Let God Sort Em Out, the first album in 16 years from Pusha T and Malice’s beloved rap duo Clipse, is out on July 11 via Jay-Z’s Roc Nation. The project was originally slated to come out summer 2024 via Def Jam, but as Pusha T revealed in a new GQ profile, a dispute over a Kendrick Lamar verse led the UMG-owned label to drop both the Clipse and Pusha T as a solo act — though at the requests of the artists.
After presenting the completed album to Def Jam last year, Pusha says the label balked at Kendrick’s verse on a song called “Chains & Whips.” It was the same season as Drake and Kendrick’s beef and culminated in the monster hit “Not Like Us, the fracas arriving a couple of years after Drake lost a separate diss track back-and-forth with Pusha T. And though Drake had not yet sued UMG for defamation — that would happen in January 2025 — UMG were allegedly still concerned over “the antagonistic [optics] of two of Drake’s biggest enemies linking on wax.”
“They wanted me to ask Kendrick to censor his verse, which of course I was never doing,” Pusha says, calling their concerns “stupid” and adding that the label pushed him to take the whole song off the album. “And so, after a month of not doing it, Steve Gawley, the lawyer over there was like, ‘We’ll just drop the Clipse.’ But that can’t work because I’m still there [solo]. But [if] you let us all go… ”
So Clipse and Def Jam parted ways, and it didn’t take long to find a new home for the fourth Clipse album. “It felt good to even see how other labels were buying for the project,” Pusha says.

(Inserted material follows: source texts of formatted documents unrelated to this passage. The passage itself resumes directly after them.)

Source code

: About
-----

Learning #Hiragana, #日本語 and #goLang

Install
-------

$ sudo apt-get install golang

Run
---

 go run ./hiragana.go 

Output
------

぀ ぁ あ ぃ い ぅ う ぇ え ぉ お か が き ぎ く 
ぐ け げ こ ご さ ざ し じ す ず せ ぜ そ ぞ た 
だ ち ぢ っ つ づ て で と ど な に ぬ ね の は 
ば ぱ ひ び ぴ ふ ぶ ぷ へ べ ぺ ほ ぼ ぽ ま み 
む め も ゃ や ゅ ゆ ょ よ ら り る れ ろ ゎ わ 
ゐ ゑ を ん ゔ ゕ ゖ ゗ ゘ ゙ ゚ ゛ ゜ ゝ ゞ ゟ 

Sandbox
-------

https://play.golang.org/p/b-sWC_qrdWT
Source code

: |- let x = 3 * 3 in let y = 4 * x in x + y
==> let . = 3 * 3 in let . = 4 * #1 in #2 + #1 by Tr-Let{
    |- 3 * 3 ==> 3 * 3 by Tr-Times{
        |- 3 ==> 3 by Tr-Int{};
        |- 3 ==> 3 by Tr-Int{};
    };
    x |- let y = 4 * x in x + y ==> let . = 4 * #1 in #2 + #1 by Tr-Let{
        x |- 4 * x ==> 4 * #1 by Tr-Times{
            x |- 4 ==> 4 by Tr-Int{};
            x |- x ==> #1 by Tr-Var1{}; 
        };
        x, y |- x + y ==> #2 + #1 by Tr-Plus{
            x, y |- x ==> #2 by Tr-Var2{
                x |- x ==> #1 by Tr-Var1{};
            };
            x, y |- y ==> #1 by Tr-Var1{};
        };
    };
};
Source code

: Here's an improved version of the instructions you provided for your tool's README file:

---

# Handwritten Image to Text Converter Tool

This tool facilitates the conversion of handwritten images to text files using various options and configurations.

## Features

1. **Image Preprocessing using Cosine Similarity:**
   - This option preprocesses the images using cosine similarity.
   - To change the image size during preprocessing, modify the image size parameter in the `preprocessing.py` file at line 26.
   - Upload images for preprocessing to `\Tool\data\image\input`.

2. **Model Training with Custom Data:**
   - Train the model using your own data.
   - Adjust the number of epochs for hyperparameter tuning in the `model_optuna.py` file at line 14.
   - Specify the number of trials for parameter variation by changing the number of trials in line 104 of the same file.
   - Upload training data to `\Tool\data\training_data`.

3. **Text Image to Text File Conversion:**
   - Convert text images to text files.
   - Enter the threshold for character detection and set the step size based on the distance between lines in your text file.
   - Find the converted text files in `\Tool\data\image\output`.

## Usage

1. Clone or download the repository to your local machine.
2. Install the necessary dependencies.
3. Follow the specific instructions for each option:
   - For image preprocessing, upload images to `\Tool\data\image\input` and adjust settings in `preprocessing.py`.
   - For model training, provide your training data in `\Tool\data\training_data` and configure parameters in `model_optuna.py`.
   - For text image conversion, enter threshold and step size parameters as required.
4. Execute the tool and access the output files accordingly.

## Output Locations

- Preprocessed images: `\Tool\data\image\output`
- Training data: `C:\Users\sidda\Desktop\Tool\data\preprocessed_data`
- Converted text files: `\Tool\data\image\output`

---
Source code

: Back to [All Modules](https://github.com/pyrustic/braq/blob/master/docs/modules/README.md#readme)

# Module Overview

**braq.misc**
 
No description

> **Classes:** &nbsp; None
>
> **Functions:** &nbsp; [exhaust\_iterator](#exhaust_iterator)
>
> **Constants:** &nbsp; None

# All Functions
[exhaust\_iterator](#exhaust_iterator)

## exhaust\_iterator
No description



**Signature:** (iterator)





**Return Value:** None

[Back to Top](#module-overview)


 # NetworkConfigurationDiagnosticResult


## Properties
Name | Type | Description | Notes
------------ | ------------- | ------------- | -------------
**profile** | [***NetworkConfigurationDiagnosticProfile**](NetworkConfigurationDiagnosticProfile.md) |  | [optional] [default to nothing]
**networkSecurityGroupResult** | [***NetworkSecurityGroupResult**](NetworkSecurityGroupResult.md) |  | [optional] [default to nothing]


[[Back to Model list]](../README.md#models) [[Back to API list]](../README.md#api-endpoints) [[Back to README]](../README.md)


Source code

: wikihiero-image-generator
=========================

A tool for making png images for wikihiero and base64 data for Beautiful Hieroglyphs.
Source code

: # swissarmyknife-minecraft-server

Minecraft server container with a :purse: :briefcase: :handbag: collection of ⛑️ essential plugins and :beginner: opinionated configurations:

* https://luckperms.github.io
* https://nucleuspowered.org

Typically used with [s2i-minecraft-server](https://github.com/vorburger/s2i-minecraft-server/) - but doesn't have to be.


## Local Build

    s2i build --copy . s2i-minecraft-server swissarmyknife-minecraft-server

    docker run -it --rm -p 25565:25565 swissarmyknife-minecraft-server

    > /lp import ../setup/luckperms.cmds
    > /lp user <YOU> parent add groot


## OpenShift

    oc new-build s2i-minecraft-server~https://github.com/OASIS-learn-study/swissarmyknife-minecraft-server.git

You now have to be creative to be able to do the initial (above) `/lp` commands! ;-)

Ironically, Pusha says that restarting any beef with Drake is of no interest to him. Despite the occasional subliminal reference to their hostilities on songs like Travis Scott’s “MELTDOWN,” Pusha says he’s not moved to respond. “I think after everything that had been done, I don’t think there was ever anything subliminal to be said ever again in life.”